Your new choice of oracle
However, Total Value Secured (TVS) as a standalone metric does not indicate the actual growth of oracles due to the situational nature of the metric. If TVL grows due to macro considerations, then the TVS of oracles should rise accordingly.
The Pyth TVS by L1/L2 chart above provides important additional framework: the total secured value (oracle-driven TVL) of any blockchain provides another way to proxy oracle market share. Consider the chains where the Pyth network dominates in TVS, from the Move space (Aptos and Sui) to Cosmos (Sei, Injective, and Osmosis) to ZK chains like zkSync and Linea. Across these chains, Pyth oracles secure the vast majority of locked value in the applications, showcasing Pyth as the oracle of choice in these ecosystems.
However, TVS only tells one side of the growth story. The low latency and high fidelity data capabilities of the Pyth network make it the oracle of choice for many derivatives applications, which typically generate a lot of volume and do not have a lot of TVL metrics. Therefore, looking at the percentage of overall volume secured at a certain point in time, Pyth's dominance on more blockchains can be seen.
The chart above of secured volume on L1/L2 highlights the DeFi ecosystems where Pyth is the first and foremost oracle provider. In other words, there are blockchains where Pyth is the leading DeFi oracle supporting transaction-based activity. One can see this dominance in the Cosmos and Move worlds as well as high-throughput alternative L1 and L2 such as Injective, Linea, Mode, and Fantom.

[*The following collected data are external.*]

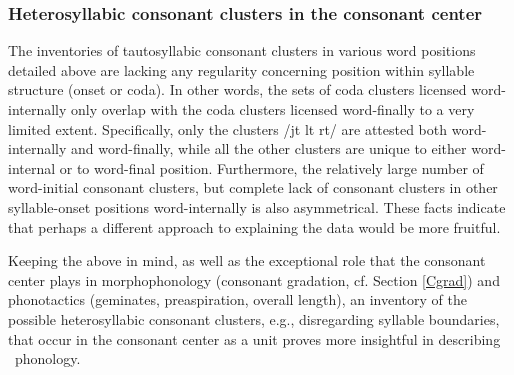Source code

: \subsubsection[Heterosyllabic CCs in the consonant center]{Heterosyllabic consonant clusters in the consonant center}\label{consecutiveCs}
The inventories of tautosyllabic consonant clusters in various word positions detailed above are lacking any regularity concerning position within syllable structure (onset or coda). In other words, the sets of coda clusters licensed word-internally only overlap with the coda clusters licensed word-finally to a very limited extent. Specifically, only the clusters /jt lt rt/ are attested both word-internally and word-finally, while all the other clusters are unique to either word-internal or to word-final position. 
Furthermore, the relatively large number of word-initial consonant clusters, but complete lack of consonant clusters in other syllable-onset positions word-internally is also asymmetrical. 
These facts indicate that perhaps a different approach to explaining the data would be more fruitful. 

Keeping the above in mind, as well as the exceptional role that the consonant center plays in morphophonology (consonant gradation, cf. Section \ref{Cgrad}) and phonotactics (geminates, preaspiration, overall length), an inventory of the possible heterosyllabic consonant clusters, e.g., disregarding syllable boundaries, that occur in the consonant center as a unit proves more insightful in describing \PS\ phonology. 

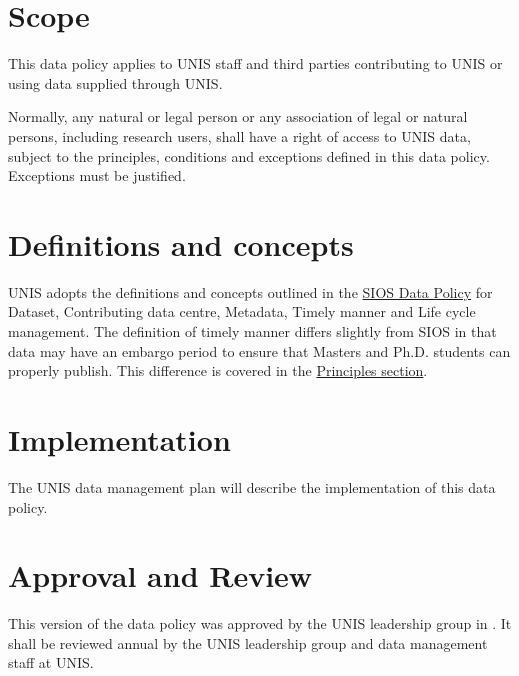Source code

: \documentclass[a4paper,english, 11pt]{article}
\begin{document}
\section{Scope}
\label{s:scope}

This data policy applies to UNIS staff and third parties contributing to UNIS or using data supplied through UNIS.

Normally, any natural or legal person or any association of legal or natural persons, including
research users, shall have a right of access to UNIS data, subject to the
principles, conditions and exceptions defined in this data policy. Exceptions must be justified.

\section{Definitions and concepts}
\label{s:def}

UNIS adopts the definitions and concepts outlined in the \href{https://sios-svalbard.org/sites/sios-svalbard.org/files/common/SIOS_Data_Policy.pdf}{SIOS Data Policy} for Dataset, Contributing data centre, Metadata, Timely manner and Life cycle management. The definition of timely manner differs slightly from SIOS in that data may have an embargo period to ensure that Masters and Ph.D. students can properly publish. This difference is covered in the \hyperref[s:principles]{Principles section}.

\section{Implementation}
\label{s:implementation}

The UNIS data management plan will describe the implementation of this data policy.

\section{Approval and Review}
\label{s:approval}

This version of the data policy was approved by the UNIS leadership group in . It shall be reviewed annual by the UNIS leadership group and data management staff at UNIS.
\end{document}

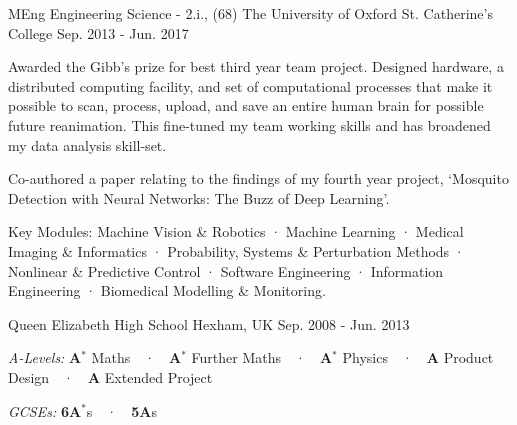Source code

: \begin{cventries}
    
    \cventry
        {MEng Engineering Science - 2.i., (68)}
        {The University of Oxford}
        {St. Catherine's College}
        {Sep. 2013 - Jun. 2017}
        {
            \begin{cvitems}
                \item{Awarded the Gibb's prize for best third year team project. Designed hardware, a distributed computing facility, and set of computational processes that make it possible to scan, process, upload, and save an entire human brain for possible future reanimation. This fine-tuned my team working skills and has broadened my data analysis skill-set.}
                \item{Co-authored a paper relating to the findings of my fourth year project, `Mosquito Detection with Neural Networks: The Buzz of Deep Learning'.}
                \item{Key Modules: Machine Vision \& Robotics · Machine Learning · Medical Imaging \& Informatics · Probability, Systems \& Perturbation Methods · Nonlinear \& Predictive Control · Software Engineering · Information Engineering · Biomedical Modelling \& Monitoring.}
            \end{cvitems}
        }
        \vspace{-0.2cm}


    \cventry
        {}
        {Queen Elizabeth High School}
        {Hexham, UK}
        {Sep. 2008 - Jun. 2013}
        {\vspace{-0.5cm}
            \begin{cvitems}
                \item{\textit{A-Levels:} \textbf{A${{^*}}$} Maths~~·~~\textbf{A${{^*}}$} Further Maths~~·~~\textbf{A${{^*}}$} Physics~~·~~\textbf{A} Product Design~~·~~\textbf{A} Extended Project}
                \item{\textit{GCSEs:} \textbf{6A${{^*}}$}s~~·~~\textbf{5A}s}
            \end{cvitems}
        }
        \vspace{-0.2cm}

\end{cventries}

All DeFi is calling Python
Pyth data providers transmit price data to the Pythnet application chain every 400 milliseconds. Whenever a user wants to use a price update and verify that it came from Pythnet, they pay a small on-chain fee and pull that price into their environment for everyone to use.
The number of price update requests or pulls can provide insight into activity in the DeFi industry as a whole and in a specific blockchain ecosystem. The above chart shows the average daily average number of price updates (DAU) at around 3 million updates. While oracle update fees are currently minimal, Pyth governance can vote on the size and denomination of these fees. Revenue generated by the Pyth protocol currently sits on-chain; collective governance will decide the next course of action.
More data sources
The Pyth network now offers over 500 real-time price feeds covering digital assets, forex pairs, metals, stocks, and exchange-traded funds. More data sources means more available markets and features for protocol developers to launch.
The community continues to request many other assets, including those not available on-chain. For example, providing price feeds for traditional assets such as energy, agriculture, and even Treasury rates could potentially unlock on-chain portfolio diversification strategies that meet the needs of sophisticated participants.